Among the several endpoints that we are planning to investigate, we have concentrated on cell cytotoxicity and colony formation assays to date. We have successfully developed an approach to deplete essential HRR proteins in the human lymphoblastoid TK6 cell line that expresses wild type p53. Moreover, we have assessed these cells for their ability to carry out homologous recombinational repair (i.e. gene conversion). Using the plasmid-based system for expression of shRNAs we now are able to significantly reduce the levels of XRCC3, RAD51 or RAD51AP1 (three different proteins required for HRR) in p53 wild type TK6 cells. In TK6 cells, depletion of either XRCC3 or RAD51 results in suppression of HRR (3- to 4-fold; determined by monitoring the frequency of gene conversion at a site-specific DSB within an integrated recombinational reporter construct). These findings are directly relevant to our Research Project since the demonstration that the expression of shRNAs targeting either XRCC3 or RAD51 indeed confers a defect in HRR is a prerequisite for the proposed study. We have assessed the radiosensitivity of TK6 cells depleted for XRCC3 or RAD51AP1 by exposing these cells to increasing doses of sparsely ionizing radiation and determining the fractions of cells surviving. For control purposes, we have used TK6 cells transfected with the plasmid encoding the mutated hairpin, expression of which does not result in protein depletion. As expected and compared to control cells (transfected with plasmid encoding a non-depleting hairpin), asynchronous cultures of TK6 cells depleted for either XRCC3 or RAD51AP1 are not sensitized to the cytotoxic effects of low LET ionizing radiation. Studies are underway to also perform similar experiments with RAD51-depleted TK6 cells, but more importantly, in the attempt to synchronize TK6 cells, we have initiated experiments to perform centrifugal elutriation with XRCC3-depleted TK6 cells. In preliminary studies, but using HeLa cells, we have synchronized RAD51AP1-depleted cells and found that RAD51AP1-depleted S-phase cells are more sensitive to X-rays than are control cells.

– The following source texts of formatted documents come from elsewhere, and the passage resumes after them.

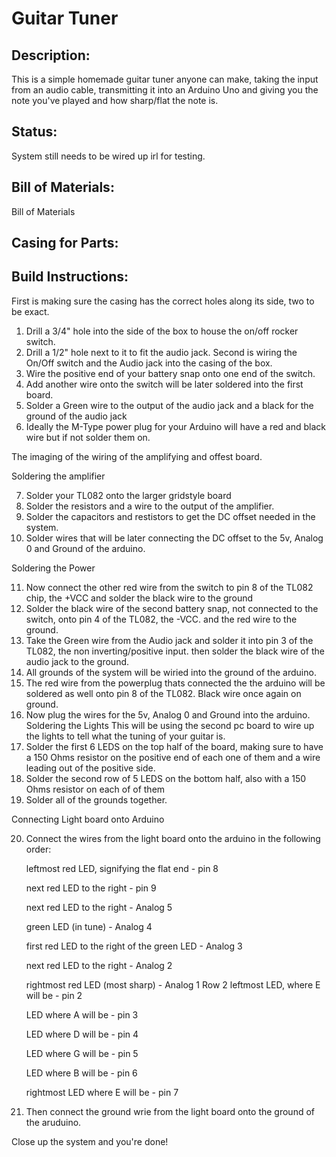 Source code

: # Guitar Tuner
## Description:
This is a simple homemade guitar tuner anyone can make, taking the input from an audio cable, transmitting it into an Arduino Uno and giving you the note you've played and how sharp/flat the note is.

## Status:
System still needs to be wired up irl for testing.

## Bill of Materials:
Bill of Materials
## Casing for Parts:

## Build Instructions:

First is making sure the casing has the correct holes along its side, two to be exact.
  1. Drill a 3/4" hole into the side of the box to house the on/off rocker switch.
  2. Drill a 1/2" hole next to it to fit the audio jack.
Second is wiring the On/Off switch and the Audio jack into the casing of the box. 
  3. Wire the positive end of your battery snap onto one end of the switch.
  4. Add another wire onto the switch will be later soldered into the first board.
  5. Solder a Green wire to the output of the audio jack and a black for the ground of the audio jack
  6. Ideally the M-Type power plug for your Arduino will have a red and black wire but if not solder them on.

The imaging of the wiring of the amplifying and offest board.

Soldering the amplifier

 7. Solder your TL082 onto the larger gridstyle board
  8. Solder the resistors and a wire to the output of the amplifier.
  9. Solder the capacitors and restistors to get the DC offset needed in the system.
  10. Solder wires that will be later connecting the DC offset to the 5v, Analog 0 and Ground of the arduino.

Soldering the Power

  11. Now connect the other red wire from the switch to pin 8 of the TL082 chip, the +VCC and solder the black wire to the ground
  12. Solder the black wire of the second battery snap, not connected to the switch, onto pin 4 of the TL082, the -VCC. and the red wire to the ground.
  13. Take the Green wire from the Audio jack and solder it into pin 3 of the TL082, the non inverting/positive input. then solder the black wire of the audio jack to the ground.
  14. All grounds of the system will be wiried into the ground of the arduino.
  15. The red wire from the powerplug thats connected the the arduino will be soldered as well onto pin 8 of the TL082. Black wire once again on ground.
  16. Now plug the wires for the 5v, Analog 0 and Ground into the arduino.
Soldering the Lights
  This will be using the second pc board to wire up the lights to tell what the tuning of your guitar is.
  17. Solder the first 6 LEDS on the top half of the board, making sure to have a 150 Ohms resistor on the positive end of each one of them and a wire leading out of the positive side.
  18. Solder the second row of 5 LEDS on the bottom half, also with a 150 Ohms resistor on each of of them
  19. Solder all of the grounds together.

Connecting Light board onto Arduino

  20. Connect the wires from the light board onto the arduino in the following order:
 
      leftmost red LED, signifying the flat end - pin 8
   
      next red LED to the right - pin 9
  
      next red LED to the right - Analog 5
  
      green LED (in tune) - Analog 4
  
      first red LED to the right of the green LED - Analog 3
 
      next red LED to the right - Analog 2
  
      rightmost red LED (most sharp) - Analog 1
  Row 2
      leftmost LED, where E will be - pin 2

      LED where A will be - pin 3
      
      LED where D will be - pin 4
      
      LED where G will be - pin 5
      
      LED where B will be - pin 6
      
      rightmost LED where E will be - pin 7

  22. Then connect the ground wrie from the light board onto the ground of the aruduino.

Close up the system and you're done!
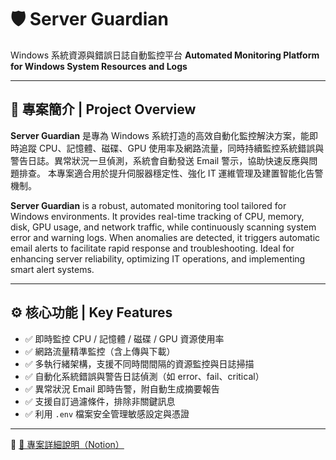 # 🛡️ Server Guardian

Windows 系統資源與錯誤日誌自動監控平台
**Automated Monitoring Platform for Windows System Resources and Logs**

---

## 📘 專案簡介 | Project Overview

**Server Guardian** 是專為 Windows 系統打造的高效自動化監控解決方案，能即時追蹤 CPU、記憶體、磁碟、GPU 使用率及網路流量，同時持續監控系統錯誤與警告日誌。異常狀況一旦偵測，系統會自動發送 Email 警示，協助快速反應與問題排查。
本專案適合用於提升伺服器穩定性、強化 IT 運維管理及建置智能化告警機制。

**Server Guardian** is a robust, automated monitoring tool tailored for Windows environments. It provides real-time tracking of CPU, memory, disk, GPU usage, and network traffic, while continuously scanning system error and warning logs. When anomalies are detected, it triggers automatic email alerts to facilitate rapid response and troubleshooting.
Ideal for enhancing server reliability, optimizing IT operations, and implementing smart alert systems.

---

## ⚙️ 核心功能 | Key Features

* ✅ 即時監控 CPU / 記憶體 / 磁碟 / GPU 資源使用率
* ✅ 網路流量精準監控（含上傳與下載）
* ✅ 多執行緒架構，支援不同時間間隔的資源監控與日誌掃描
* ✅ 自動化系統錯誤與警告日誌偵測（如 error、fail、critical）
* ✅ 異常狀況 Email 即時告警，附自動生成摘要報告
* ✅ 支援自訂過濾條件，排除非關鍵訊息
* ✅ 利用 `.env` 檔案安全管理敏感設定與憑證

---

📂
[📘 專案詳細說明（Notion）](https://www.notion.so/Windows-Server-Guardian-1ff41100419980f08512c8f2ec28c639?pvs=4)


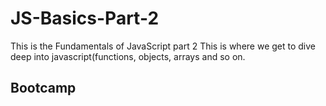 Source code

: # JS-Basics-Part-2
This is the Fundamentals of JavaScript part 2
This is where we get to dive deep into javascript(functions, objects, arrays and so on.
## Bootcamp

We have generated lentiviral vectors that encode shRNAs to deplete XRCC3, RAD51 or RAD51AP1 for our analyses in near-normal (i.e. hTERT-immortalized) and finite lifespan (i.e. normal) human cells. These lentiviral vectors have considerable advantages over normal plasmid expression vectors, in that they allow for higher efficiency of transduction, as compared to plasmid transfection. In addition, the lentiviral constructs are very efficiently integrated into the genome, enabling studies in normal human cells directed towards obtaining results relevant to the radiation risk estimate for normal human tissues. Although our progress on the original three aims is slower than anticipated, this is largely due to the suggested (i.e. by the reviewers) and acknowledged (i.e. by us) necessity to perform our Research Project in p53 wild type human cells. We have presented evidence that we are now fully capable of performing the proposed study in TK6 cells, using the plasmid-based shRNA expression system. Moreover, we have spent considerable time and effort in generating retroviral shRNA-expressing constructs that are likely to work for many different human cell types, making our investigation more practical for human space travel risk assessment.